Roy Peter Clark talks about neologisms — new words. In the article, he tells a story about a child who referred to something as “ginormous” because “It was bigger than gigantic. It was huger than enormous.” The child didn’t create the word as Clark points to the Urban Dictionary — so it’s not impossible for multiple people to come up with the same word.
Want to create a new word? Try blending multiple words, which are easy for others to figure out after determining words on which they’re based. Clark references Wanted Words, books that list words suggested by listeners and includes tidbits and letters. The book’s web site held contests that gave readers a chance to create new words based on a brief description. Here’s the last contest. Just click Previous to see more.
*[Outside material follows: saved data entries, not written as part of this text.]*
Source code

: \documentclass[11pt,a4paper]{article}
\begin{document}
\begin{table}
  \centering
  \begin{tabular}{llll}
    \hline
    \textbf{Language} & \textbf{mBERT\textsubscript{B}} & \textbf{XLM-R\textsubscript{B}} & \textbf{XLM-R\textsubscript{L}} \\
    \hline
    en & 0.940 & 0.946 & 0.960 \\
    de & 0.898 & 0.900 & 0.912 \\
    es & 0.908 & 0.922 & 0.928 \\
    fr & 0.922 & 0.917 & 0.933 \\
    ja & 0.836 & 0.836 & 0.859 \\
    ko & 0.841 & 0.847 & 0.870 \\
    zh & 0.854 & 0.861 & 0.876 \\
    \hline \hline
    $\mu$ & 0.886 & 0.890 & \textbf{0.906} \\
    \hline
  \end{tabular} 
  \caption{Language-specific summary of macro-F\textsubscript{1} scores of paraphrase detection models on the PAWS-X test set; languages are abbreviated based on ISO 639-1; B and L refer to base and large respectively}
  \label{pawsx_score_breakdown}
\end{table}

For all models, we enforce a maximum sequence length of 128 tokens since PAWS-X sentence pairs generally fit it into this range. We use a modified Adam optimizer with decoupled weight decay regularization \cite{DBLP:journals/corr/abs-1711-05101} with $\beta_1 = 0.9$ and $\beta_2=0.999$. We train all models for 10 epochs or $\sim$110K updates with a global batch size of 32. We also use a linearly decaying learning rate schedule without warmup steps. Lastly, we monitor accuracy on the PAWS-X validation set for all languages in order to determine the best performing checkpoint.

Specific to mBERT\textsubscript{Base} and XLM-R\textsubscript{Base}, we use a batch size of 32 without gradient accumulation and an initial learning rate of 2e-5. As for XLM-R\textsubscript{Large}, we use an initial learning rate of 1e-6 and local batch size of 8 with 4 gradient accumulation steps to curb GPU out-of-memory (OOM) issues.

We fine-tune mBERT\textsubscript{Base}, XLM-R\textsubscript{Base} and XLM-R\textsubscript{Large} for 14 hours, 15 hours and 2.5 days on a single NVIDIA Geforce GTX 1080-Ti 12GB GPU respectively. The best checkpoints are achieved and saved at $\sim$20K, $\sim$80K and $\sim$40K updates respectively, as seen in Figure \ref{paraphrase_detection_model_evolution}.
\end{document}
Protologism also means creating a new word… but unlike neologism, the creator wants to make it an accepted word in the language as it’s based on “prototype” and “neologism.”
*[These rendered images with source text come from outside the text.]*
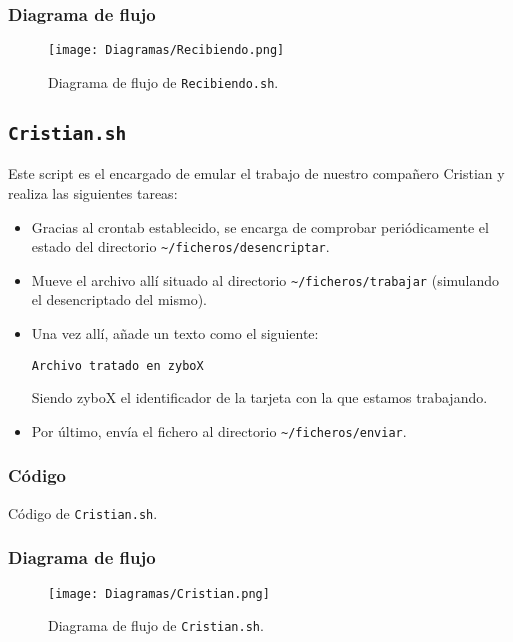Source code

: \documentclass[12pt,letterpaper]{article}
\begin{document}
\newpage
\subsubsection{Diagrama de flujo}
\begin{figure}[h]
	\centering
	\texttt{[image: Diagramas/Recibiendo.png]}
	\caption{Diagrama de flujo de \texttt{Recibiendo.sh}.}
	\label{Diagrama de flujo de Recibiendo.sh}
\end{figure}

\newpage
\subsection{\texttt{Cristian.sh}}
Este script es el encargado de emular el trabajo de nuestro compañero Cristian y realiza las siguientes tareas:
\begin{itemize}
	\item Gracias al crontab establecido, se encarga de comprobar periódicamente el estado del directorio \texttt{\textasciitilde/ficheros/desencriptar}.
	\item Mueve el archivo allí situado al directorio \texttt{\textasciitilde/ficheros/trabajar} (simulando el desencriptado del mismo).
	\item Una vez allí, añade un texto como el siguiente:
	\begin{center}
		\texttt{Archivo tratado en zyboX}
	\end{center}	
	Siendo zyboX el identificador de la tarjeta con la que estamos trabajando.
	\item Por último, envía el fichero al directorio \texttt{\textasciitilde/ficheros/enviar}.
\end{itemize}

\subsubsection{Código}

\begin{center}
	Código de \texttt{Cristian.sh}.
\end{center}

\subsubsection{Diagrama de flujo}
\begin{figure}[h]
	\centering
	\texttt{[image: Diagramas/Cristian.png]}
	\caption{Diagrama de flujo de \texttt{Cristian.sh}.}
	\label{Diagrama de flujo de Cristian.sh}
\end{figure}
\end{document}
Other ways to create words:
* daffynitions: Ex: “alarms — What an octopus is. (all arms)”
* sniglets: Ex: cheedle — “The orange residue left on fingers after eating Cheetos or some other cheesy snack.”
* goofinitions: Ex: “balderdash — rapid hair loss.”
I can’t find a clear definition of “stunt words” as referenced in Word Spy. All the searches refer to Word Spy’s description except for one that points to Wordlustitude, a blog that’s “a growing dictionary of ephemeral words — also known as nonce or stunt words. All readers are strongly encouraged to use these terms in their blogs, poems, prophesies, and recipes.” So “stunt words” are word fads, words with a short life.
Or take an existing word and give it a new twist. “Shut up” isn’t always an insult. It can also be a surprise or a shocker that translates to “No way!” Grey’s Anatomy got my friends and me on a “seriously” kick — to mean “Yeah” or “telling the truth.”